Wherever the word "относительно" occurs in the listing, copy the whole line.

================================

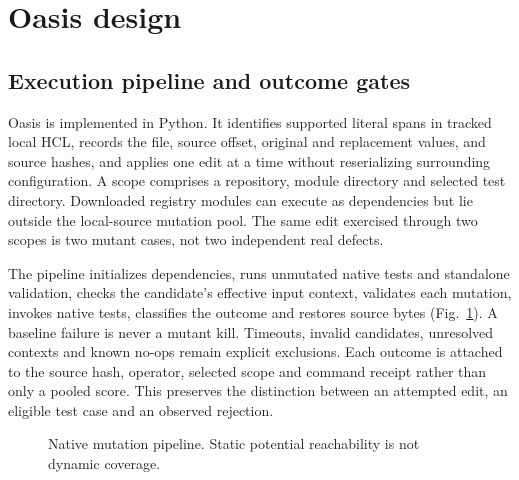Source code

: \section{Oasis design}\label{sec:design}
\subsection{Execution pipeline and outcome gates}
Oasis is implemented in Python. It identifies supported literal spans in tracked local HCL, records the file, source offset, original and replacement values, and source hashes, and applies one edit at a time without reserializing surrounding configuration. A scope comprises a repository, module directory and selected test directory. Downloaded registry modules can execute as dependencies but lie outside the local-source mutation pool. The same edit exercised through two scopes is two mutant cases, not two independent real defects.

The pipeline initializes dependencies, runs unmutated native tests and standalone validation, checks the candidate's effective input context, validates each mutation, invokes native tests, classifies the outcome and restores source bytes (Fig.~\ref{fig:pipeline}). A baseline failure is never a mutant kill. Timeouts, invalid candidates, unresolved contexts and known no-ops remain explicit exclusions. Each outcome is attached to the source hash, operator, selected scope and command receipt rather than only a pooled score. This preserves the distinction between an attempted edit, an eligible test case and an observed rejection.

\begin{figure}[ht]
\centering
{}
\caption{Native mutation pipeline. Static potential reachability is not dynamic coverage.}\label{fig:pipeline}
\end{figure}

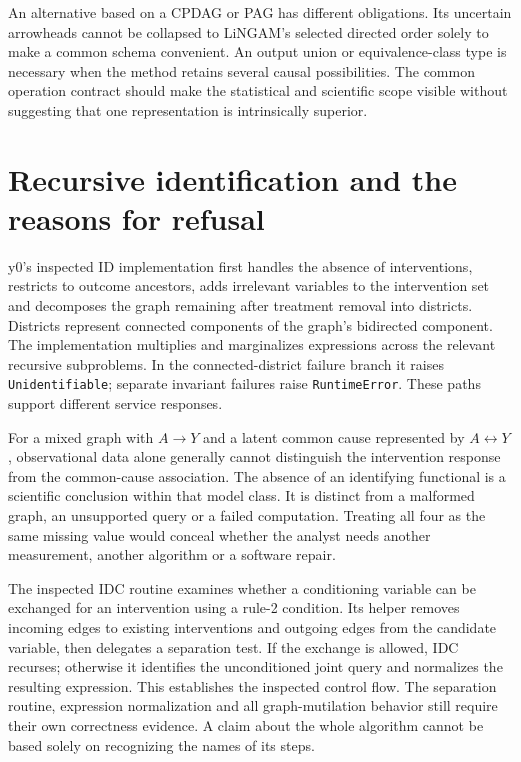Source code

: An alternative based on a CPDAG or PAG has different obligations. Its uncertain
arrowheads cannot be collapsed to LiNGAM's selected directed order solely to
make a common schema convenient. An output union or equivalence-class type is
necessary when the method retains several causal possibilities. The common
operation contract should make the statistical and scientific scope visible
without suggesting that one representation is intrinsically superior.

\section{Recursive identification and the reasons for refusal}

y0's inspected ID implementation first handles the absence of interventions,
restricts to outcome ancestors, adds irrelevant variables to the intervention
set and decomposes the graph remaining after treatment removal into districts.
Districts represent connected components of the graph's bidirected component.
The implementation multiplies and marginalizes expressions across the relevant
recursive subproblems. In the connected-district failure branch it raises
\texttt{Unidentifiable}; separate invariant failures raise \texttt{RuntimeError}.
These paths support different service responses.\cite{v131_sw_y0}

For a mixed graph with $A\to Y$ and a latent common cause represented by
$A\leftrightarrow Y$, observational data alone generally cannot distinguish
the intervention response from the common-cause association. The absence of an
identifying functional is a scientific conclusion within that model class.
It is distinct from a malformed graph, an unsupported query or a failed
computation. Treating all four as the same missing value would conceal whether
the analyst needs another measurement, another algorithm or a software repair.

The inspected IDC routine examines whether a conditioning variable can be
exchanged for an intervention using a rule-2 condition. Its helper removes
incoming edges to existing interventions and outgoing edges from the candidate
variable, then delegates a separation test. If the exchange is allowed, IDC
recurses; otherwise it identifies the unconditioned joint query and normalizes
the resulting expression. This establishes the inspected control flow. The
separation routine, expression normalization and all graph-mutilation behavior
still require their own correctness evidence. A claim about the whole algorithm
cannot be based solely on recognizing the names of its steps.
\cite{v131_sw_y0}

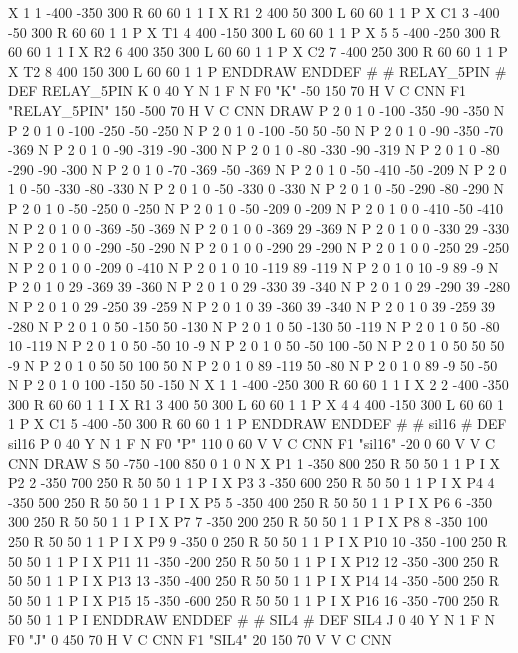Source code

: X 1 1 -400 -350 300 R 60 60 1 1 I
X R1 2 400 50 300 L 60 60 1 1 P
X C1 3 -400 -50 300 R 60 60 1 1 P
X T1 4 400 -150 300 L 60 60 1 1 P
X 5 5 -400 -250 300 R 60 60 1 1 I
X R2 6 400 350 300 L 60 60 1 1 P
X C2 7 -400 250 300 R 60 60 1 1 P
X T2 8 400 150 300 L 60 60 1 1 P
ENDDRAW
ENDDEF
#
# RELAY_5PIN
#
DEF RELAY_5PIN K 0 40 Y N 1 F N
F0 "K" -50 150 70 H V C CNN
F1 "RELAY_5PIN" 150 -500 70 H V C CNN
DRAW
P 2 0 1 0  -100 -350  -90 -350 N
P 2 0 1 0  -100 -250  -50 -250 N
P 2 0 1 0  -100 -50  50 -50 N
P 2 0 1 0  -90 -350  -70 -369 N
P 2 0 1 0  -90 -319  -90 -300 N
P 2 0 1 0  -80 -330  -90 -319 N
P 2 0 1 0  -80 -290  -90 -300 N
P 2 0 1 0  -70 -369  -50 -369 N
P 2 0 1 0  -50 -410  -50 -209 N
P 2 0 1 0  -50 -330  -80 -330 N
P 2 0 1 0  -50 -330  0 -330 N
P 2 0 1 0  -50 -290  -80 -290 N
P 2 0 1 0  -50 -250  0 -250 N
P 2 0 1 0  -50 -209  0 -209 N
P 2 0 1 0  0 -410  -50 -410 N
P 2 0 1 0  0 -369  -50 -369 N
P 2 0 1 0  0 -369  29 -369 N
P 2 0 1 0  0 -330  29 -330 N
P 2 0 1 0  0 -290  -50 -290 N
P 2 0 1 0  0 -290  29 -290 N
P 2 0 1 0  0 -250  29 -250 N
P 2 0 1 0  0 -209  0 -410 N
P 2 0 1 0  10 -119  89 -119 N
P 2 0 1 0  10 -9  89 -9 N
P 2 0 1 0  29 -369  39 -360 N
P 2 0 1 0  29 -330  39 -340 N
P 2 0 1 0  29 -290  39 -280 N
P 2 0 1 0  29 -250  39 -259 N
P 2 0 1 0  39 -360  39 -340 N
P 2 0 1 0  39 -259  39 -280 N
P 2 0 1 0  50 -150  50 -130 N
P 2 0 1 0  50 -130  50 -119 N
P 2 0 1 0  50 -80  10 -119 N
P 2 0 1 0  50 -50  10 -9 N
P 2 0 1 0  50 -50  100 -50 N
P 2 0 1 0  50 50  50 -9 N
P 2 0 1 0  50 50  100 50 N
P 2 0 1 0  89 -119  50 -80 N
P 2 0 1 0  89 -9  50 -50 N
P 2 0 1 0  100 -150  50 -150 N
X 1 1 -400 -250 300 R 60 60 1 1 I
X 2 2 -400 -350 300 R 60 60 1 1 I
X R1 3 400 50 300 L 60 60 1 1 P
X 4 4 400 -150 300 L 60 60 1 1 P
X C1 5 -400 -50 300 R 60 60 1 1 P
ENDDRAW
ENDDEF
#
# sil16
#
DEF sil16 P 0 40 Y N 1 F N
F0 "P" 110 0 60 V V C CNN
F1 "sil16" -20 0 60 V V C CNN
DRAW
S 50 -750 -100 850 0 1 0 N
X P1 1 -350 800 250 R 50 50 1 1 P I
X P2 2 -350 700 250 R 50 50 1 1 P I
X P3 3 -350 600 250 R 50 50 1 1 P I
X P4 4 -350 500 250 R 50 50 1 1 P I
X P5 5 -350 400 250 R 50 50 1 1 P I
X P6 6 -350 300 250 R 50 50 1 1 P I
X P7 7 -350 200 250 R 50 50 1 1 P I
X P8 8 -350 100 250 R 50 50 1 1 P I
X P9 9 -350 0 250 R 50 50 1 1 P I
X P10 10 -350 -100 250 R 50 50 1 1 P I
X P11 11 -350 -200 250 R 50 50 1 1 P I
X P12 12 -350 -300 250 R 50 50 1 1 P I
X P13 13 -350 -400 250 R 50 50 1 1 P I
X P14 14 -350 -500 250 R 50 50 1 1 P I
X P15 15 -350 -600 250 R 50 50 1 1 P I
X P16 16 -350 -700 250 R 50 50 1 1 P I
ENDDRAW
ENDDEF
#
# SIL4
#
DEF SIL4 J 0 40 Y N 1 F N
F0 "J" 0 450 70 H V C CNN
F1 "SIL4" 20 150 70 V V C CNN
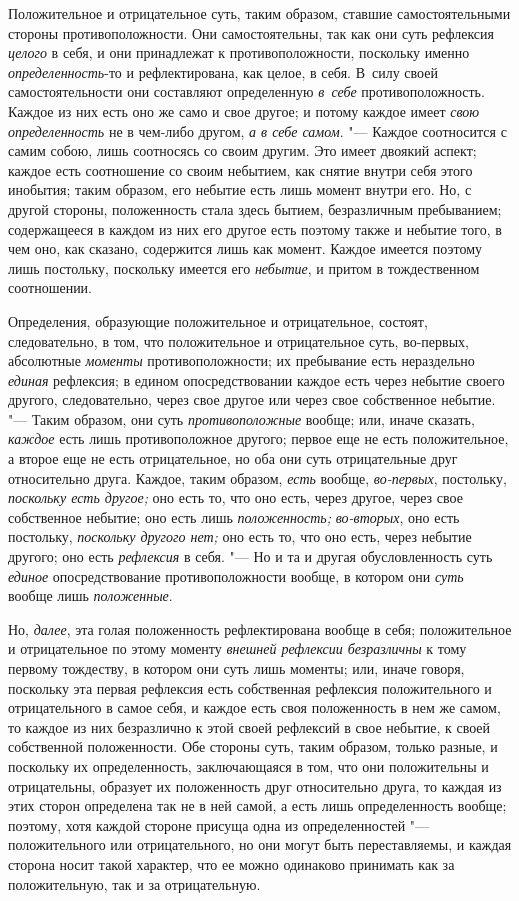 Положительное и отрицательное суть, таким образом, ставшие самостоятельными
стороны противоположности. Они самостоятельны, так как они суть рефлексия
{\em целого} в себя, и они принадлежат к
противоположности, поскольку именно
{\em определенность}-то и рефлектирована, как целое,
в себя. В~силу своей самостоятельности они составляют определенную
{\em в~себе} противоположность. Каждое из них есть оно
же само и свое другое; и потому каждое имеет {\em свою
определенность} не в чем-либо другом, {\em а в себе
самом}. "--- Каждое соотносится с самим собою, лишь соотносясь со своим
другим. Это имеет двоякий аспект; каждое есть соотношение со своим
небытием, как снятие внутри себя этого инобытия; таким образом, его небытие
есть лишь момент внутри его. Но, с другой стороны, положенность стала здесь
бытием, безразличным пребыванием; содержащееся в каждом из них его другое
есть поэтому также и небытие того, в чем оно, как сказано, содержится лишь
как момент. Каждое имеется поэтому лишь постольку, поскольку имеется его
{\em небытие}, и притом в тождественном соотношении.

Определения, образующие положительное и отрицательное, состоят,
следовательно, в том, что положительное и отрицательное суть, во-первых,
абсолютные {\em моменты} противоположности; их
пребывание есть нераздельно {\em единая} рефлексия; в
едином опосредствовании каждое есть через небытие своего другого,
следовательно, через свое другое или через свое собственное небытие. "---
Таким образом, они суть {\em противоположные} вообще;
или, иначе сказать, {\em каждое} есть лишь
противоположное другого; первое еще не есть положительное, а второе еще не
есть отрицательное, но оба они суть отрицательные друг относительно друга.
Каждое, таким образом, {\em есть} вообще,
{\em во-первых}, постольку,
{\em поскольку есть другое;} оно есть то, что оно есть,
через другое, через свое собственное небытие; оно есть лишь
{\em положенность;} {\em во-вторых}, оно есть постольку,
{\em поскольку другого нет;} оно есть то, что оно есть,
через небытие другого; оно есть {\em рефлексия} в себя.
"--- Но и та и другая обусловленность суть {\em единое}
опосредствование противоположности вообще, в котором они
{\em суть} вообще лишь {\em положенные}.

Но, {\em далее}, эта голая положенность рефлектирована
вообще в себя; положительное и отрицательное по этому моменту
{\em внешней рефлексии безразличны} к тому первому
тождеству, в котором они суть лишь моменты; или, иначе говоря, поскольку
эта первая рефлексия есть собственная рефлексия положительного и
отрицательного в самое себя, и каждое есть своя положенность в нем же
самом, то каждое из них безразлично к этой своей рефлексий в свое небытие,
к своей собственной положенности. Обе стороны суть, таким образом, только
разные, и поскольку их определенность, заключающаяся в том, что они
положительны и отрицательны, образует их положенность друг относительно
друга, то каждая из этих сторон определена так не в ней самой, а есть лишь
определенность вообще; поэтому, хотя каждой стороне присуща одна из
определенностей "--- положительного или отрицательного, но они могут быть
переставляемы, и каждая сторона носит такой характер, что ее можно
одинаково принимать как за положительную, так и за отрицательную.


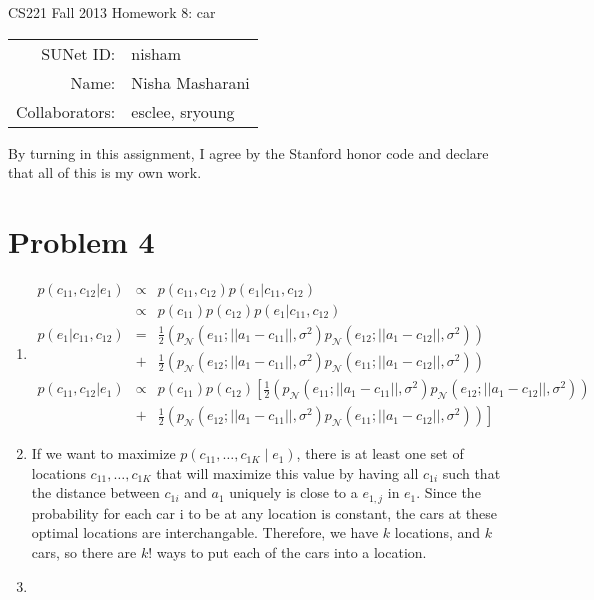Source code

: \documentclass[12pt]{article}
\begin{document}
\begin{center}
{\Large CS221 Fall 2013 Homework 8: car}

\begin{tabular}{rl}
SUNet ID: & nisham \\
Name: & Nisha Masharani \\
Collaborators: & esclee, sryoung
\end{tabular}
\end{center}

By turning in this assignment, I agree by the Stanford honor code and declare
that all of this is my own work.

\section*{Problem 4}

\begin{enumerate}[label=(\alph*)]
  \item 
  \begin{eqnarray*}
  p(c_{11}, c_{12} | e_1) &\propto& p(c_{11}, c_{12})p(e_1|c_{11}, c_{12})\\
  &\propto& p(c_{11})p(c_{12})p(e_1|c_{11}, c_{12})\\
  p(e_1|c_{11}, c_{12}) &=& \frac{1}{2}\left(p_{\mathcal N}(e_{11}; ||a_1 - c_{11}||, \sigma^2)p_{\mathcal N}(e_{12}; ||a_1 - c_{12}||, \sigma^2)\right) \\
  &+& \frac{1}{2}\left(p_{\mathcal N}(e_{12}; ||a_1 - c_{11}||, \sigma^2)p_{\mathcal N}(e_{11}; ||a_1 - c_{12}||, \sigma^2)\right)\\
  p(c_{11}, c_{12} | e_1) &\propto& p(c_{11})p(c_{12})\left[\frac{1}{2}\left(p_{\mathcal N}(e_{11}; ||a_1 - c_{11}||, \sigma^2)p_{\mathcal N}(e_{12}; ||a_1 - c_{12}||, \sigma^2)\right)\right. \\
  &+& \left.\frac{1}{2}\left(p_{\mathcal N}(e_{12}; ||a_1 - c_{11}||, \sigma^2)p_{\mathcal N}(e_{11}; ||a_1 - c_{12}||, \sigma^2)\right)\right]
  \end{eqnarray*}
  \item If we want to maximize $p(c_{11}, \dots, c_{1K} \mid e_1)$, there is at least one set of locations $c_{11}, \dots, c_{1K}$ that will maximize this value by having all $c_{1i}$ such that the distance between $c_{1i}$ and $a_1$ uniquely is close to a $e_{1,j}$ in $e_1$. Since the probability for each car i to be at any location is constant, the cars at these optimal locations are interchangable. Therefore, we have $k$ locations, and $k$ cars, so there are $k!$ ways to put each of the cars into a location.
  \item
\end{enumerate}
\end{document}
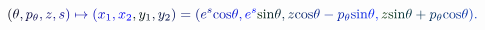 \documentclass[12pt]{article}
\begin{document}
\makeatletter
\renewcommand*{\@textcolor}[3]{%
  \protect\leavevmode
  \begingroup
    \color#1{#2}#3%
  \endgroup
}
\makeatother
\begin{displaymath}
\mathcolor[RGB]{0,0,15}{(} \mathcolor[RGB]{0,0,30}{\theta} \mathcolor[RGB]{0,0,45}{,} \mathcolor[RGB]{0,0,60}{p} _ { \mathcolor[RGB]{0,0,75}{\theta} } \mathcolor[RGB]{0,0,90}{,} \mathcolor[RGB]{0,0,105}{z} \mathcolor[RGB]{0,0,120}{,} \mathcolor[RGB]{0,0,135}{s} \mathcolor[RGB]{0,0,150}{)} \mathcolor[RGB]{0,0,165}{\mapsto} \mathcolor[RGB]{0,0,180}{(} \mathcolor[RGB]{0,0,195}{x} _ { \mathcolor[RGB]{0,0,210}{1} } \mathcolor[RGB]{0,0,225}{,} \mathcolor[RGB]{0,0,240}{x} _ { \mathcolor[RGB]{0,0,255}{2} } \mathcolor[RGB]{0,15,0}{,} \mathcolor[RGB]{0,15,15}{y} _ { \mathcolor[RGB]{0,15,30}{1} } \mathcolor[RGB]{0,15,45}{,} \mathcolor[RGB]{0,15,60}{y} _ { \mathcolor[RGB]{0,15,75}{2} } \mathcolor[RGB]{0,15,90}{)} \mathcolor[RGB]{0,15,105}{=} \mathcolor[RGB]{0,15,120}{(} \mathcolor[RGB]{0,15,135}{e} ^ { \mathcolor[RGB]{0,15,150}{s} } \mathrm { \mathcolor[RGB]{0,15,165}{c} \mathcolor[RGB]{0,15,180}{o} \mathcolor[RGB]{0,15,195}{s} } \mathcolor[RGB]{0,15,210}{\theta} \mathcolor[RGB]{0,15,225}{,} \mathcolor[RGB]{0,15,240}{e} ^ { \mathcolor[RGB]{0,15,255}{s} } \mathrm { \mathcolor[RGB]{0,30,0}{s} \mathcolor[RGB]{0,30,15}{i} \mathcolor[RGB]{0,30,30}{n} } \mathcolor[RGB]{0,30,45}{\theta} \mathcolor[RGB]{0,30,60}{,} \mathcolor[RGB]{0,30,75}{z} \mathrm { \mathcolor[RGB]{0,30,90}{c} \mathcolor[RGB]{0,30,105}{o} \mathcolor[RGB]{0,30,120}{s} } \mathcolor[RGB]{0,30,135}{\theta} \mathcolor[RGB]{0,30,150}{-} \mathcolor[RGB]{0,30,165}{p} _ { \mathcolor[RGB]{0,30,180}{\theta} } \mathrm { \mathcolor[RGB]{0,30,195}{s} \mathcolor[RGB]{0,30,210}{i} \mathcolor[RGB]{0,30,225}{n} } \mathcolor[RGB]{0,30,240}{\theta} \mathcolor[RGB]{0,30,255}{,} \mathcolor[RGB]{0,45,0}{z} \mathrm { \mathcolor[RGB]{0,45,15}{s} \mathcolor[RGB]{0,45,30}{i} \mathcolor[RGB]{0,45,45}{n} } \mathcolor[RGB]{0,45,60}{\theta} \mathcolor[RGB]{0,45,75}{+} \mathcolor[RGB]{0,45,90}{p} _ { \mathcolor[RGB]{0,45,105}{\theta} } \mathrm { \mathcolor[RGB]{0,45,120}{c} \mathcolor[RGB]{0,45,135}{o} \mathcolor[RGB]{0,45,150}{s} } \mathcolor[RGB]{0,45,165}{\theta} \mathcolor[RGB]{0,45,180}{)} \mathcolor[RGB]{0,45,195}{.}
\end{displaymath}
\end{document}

================================

### Answer below
есть отрицательное, но оба они суть отрицательные друг относительно друга.
положительны и отрицательны, образует их положенность друг относительно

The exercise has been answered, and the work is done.